Assignment
For the string "quelque", report how many lines in the records below contain it, and nothing more.

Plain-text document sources
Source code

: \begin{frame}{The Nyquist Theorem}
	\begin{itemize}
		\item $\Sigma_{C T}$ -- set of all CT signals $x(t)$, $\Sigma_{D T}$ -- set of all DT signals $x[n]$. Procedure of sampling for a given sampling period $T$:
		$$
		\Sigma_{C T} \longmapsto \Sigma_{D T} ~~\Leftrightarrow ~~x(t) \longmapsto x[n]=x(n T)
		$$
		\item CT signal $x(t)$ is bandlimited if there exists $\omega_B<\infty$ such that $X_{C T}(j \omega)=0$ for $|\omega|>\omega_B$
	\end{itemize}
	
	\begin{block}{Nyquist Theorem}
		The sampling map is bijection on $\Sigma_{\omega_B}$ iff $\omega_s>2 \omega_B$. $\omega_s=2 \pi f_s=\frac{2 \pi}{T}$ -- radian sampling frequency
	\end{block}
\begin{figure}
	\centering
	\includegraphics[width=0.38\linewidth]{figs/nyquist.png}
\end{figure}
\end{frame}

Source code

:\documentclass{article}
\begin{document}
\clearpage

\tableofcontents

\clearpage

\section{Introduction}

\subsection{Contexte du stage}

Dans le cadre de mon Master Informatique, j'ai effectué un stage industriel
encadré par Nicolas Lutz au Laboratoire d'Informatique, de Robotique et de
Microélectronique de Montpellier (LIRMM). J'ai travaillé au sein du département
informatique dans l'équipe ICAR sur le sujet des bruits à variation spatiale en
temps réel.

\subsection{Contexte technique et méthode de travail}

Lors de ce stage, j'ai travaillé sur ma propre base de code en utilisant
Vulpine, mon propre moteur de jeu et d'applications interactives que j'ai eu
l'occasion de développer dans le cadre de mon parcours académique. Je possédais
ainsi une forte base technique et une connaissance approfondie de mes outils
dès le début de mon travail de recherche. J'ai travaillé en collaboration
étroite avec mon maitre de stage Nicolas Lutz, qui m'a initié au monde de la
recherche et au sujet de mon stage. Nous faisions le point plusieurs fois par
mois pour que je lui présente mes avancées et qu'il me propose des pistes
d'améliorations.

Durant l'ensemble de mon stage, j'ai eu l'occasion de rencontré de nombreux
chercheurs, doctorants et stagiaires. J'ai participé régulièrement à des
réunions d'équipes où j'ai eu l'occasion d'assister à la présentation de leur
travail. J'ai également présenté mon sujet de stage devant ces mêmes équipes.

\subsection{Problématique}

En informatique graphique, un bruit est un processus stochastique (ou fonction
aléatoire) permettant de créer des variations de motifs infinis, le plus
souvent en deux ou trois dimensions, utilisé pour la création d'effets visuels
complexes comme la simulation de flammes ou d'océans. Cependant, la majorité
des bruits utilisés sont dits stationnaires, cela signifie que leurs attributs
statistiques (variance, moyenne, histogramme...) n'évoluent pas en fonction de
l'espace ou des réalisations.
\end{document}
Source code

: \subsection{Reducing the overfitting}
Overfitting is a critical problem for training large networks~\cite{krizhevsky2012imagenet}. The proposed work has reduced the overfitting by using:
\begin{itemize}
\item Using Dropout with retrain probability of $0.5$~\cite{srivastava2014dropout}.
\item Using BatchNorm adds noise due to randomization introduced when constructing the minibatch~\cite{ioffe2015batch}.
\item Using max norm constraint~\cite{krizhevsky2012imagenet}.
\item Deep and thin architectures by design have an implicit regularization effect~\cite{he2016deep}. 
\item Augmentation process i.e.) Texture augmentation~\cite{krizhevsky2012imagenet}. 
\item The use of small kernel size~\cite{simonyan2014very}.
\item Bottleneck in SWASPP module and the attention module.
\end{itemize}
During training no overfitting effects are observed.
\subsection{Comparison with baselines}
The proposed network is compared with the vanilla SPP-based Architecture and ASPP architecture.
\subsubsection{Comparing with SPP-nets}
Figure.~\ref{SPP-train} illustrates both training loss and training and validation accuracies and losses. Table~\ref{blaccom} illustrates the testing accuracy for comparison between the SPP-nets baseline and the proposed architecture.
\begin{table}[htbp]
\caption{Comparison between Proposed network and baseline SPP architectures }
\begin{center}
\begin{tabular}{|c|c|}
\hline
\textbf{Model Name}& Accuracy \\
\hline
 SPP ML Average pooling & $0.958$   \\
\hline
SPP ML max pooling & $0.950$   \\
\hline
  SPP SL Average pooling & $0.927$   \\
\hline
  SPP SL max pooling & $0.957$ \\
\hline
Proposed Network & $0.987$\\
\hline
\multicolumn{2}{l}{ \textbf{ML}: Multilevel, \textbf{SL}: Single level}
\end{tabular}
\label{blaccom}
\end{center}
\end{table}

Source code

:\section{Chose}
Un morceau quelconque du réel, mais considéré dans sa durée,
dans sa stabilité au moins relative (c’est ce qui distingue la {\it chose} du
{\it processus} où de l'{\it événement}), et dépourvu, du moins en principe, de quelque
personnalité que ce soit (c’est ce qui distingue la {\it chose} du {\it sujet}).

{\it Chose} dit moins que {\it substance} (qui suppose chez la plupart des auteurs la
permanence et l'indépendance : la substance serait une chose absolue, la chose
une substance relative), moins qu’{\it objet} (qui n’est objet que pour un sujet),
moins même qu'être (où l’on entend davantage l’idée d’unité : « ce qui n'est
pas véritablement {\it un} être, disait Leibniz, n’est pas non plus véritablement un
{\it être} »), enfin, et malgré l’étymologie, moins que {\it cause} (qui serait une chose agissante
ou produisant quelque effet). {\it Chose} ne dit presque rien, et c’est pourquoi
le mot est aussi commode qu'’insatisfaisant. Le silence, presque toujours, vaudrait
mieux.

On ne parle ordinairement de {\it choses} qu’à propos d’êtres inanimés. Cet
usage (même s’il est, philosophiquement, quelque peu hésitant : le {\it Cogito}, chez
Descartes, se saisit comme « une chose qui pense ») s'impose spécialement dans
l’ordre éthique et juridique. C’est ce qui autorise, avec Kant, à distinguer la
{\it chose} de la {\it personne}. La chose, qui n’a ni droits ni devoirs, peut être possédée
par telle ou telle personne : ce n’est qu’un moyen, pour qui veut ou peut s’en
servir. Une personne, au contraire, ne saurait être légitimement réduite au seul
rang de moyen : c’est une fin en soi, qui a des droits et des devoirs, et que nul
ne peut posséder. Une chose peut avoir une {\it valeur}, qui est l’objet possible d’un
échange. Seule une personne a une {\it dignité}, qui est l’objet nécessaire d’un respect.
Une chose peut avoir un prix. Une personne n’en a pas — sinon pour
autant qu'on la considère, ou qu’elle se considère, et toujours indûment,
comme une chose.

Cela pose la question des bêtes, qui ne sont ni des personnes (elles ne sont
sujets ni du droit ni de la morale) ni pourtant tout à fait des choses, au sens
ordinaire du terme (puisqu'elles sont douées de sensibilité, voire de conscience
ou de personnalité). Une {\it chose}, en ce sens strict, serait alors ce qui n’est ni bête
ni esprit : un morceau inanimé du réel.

Expected answer
3